Der dreisteste Maibaum-Diebstahl aller Zeiten?

Das gab es noch nie! Im Innviertel stahl die FF Überackern den deutschen Nachbarn aus Piesing ihren Maibaum – als Fluchtweg wurde ein Fluss gewählt.

In Vorjahr wurde die Freiwillige Feuerwehr Überackern (Bez. Braunau) Opfer eines dreisten Diebstahls. Die FF Piesing aus dem benachbarten Deutschland entwendete den Maibaum.

Heuer war Rache angesagt – und die war süß, weil besonders ungewöhnlich. "Die Piesinger haben im Vorjahr die Straße genommen. Das war uns zu langweilig, deshalb haben wird uns entschlossen, den Baum über die Salzach zu transportieren", erzählt Martin Huber von der FF Überackern im "Heute"-Gespräch.

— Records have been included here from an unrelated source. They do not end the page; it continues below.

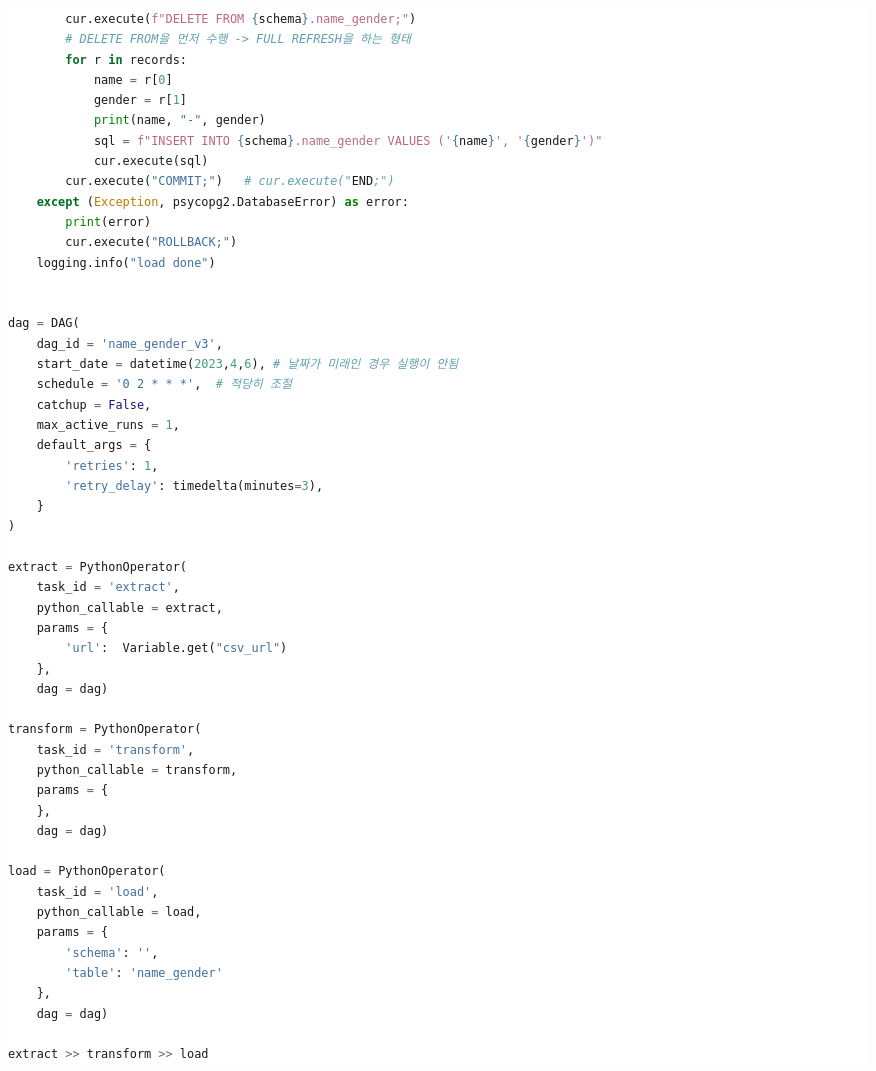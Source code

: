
 ```python
        cur.execute(f"DELETE FROM {schema}.name_gender;") 
        # DELETE FROM을 먼저 수행 -> FULL REFRESH을 하는 형태
        for r in records:
            name = r[0]
            gender = r[1]
            print(name, "-", gender)
            sql = f"INSERT INTO {schema}.name_gender VALUES ('{name}', '{gender}')"
            cur.execute(sql)
        cur.execute("COMMIT;")   # cur.execute("END;") 
    except (Exception, psycopg2.DatabaseError) as error:
        print(error)
        cur.execute("ROLLBACK;")   
    logging.info("load done")


dag = DAG(
    dag_id = 'name_gender_v3',
    start_date = datetime(2023,4,6), # 날짜가 미래인 경우 실행이 안됨
    schedule = '0 2 * * *',  # 적당히 조절
    catchup = False,
    max_active_runs = 1,
    default_args = {
        'retries': 1,
        'retry_delay': timedelta(minutes=3),
    }
)

extract = PythonOperator(
    task_id = 'extract',
    python_callable = extract,
    params = {
        'url':  Variable.get("csv_url")
    },
    dag = dag)

transform = PythonOperator(
    task_id = 'transform',
    python_callable = transform,
    params = { 
    },  
    dag = dag)

load = PythonOperator(
    task_id = 'load',
    python_callable = load,
    params = {
        'schema': '',
        'table': 'name_gender'
    },
    dag = dag)

extract >> transform >> load
```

Ein Plan wurde ausgeheckt, rund 60 Personen waren beteiligt. Und weil in Deutschland die Regeln bezüglich die Maisbaumstehlens laut Huber "lockerer" sind als in Österreich, wurde der Baum der Nachbarn schon am 14. April gestohlen.

"Wir haben ihn dann zum Wasser gebracht und mit einer Zille nach Österreich geschleppt", so Huber. Am Dienstag wurde der Baum dann an die zerknirschten Kollegen aus Bayern zurückgebracht.

Für die FF Piesing wird die Auslösung des Maibaums teuer, denn sie müssen die FF Überackern und alle am Diebstahl beteiligten einladen. Die Österreicher können beim Maibaumfest in Bayern gratis essen und trinken - na dann Prost!